Que faire face à un check-raise — pas de panique, répondez par force de main en quatre classes
Vous misez au flop, l'adversaire checke d'abord puis relance après votre mise — c'est le check-raise. En le recevant la première fois, il est facile de paniquer : suis-je battu par une main forte ? Restez calme — un check-raise peut être une vraie main ou un bluff, et la clé est de répondre calmement, trié par votre propre force de main. Cet article vous donne un cadre.
Demandez d'abord : que représente d'ordinaire ce check-raise
Le check-raise de l'adversaire est d'ordinaire l'une de deux classes :
- vraie main : il a touché une main forte au flop (deux paires, brelan, main faite), checke exprès pour appâter votre mise, puis relance pour la valeur ;
- bluff/semi-bluff : il a raté ou n'a qu'un tirage, et utilise le check-raise pour vous mettre la pression et vous chasser.
Ne présumez pas « forcément une main forte ». Avec le penser en ranges, demandez : sur ce board et en tant que cet adversaire, sa range de check-raise a-t-elle plus de vraies mains ou plus de bluffs ? Cela décide si vous osez continuer.

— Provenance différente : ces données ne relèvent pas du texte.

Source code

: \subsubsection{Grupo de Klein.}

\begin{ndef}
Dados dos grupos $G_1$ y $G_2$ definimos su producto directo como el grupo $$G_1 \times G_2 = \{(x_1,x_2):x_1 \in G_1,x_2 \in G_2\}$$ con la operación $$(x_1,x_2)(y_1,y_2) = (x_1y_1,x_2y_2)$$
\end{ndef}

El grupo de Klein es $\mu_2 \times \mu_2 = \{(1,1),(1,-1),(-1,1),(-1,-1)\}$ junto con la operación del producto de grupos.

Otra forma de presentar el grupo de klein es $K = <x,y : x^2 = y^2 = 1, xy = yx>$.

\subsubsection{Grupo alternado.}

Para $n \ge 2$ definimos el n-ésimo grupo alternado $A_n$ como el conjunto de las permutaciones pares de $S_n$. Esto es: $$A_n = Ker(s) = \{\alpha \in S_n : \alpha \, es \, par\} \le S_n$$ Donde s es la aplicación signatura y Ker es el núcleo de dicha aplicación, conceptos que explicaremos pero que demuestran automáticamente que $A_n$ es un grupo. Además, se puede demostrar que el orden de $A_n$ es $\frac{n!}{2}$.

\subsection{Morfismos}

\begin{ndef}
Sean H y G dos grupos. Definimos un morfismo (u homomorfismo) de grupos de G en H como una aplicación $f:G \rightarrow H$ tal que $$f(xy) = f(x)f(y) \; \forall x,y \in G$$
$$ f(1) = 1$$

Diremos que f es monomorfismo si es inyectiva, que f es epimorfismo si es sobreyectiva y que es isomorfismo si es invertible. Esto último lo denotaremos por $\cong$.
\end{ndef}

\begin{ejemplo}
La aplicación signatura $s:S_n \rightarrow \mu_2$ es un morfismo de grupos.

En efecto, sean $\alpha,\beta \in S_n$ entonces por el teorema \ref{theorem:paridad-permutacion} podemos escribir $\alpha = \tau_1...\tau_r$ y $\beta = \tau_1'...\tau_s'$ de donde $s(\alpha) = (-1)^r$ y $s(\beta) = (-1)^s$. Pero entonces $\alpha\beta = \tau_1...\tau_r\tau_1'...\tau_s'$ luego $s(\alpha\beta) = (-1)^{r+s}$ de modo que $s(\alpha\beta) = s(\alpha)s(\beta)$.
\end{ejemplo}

Répondez par votre force de main en quatre classes
| Votre main | Que faire | | --- | --- | | forte (deux paires ou mieux / sur-paire) | suivez, voire surrelancez pour la valeur, ne vous laissez pas chasser | | marginale (paire intermédiaire, top paire faible) | la plupart du temps suivez une fois et voyez, ou lâchez directement, n'escaladez pas le pot | | tirage (couleur, quinte) | regardez les cotes : bonnes, accompagnez ; mauvaises, couchez | | air (rien touché) | couchez sans plus, ne le combattez pas avec une surrelance sans fondement |
Le cœur : ne jouez pas avec l'« amour-propre » — encaisser un check-raise n'est pas une honte, couchez quand il le faut ; mais ne capitulez pas en bloc non plus, encaissez de la valeur avec une main forte.
Trois erreurs courantes
- coucher machinalement à chaque check-raise : l'adversaire vous lit — si vous fuyez quand votre mise est relancée, il bluffe justement quand vous misez, et vous devenez un distributeur ;
- surrelancer par entêtement pour le combattre : surrelancer avec une main marginale ou de l'air ne fait que gonfler le pot et vous met sur le feu ;
- oublier qui est l'adversaire : avec un enclin au bluff, méfiez-vous davantage d'un check-raise ; avec un solide, le check-raise est d'ordinaire vrai, et même une grosse main doit être lâchée.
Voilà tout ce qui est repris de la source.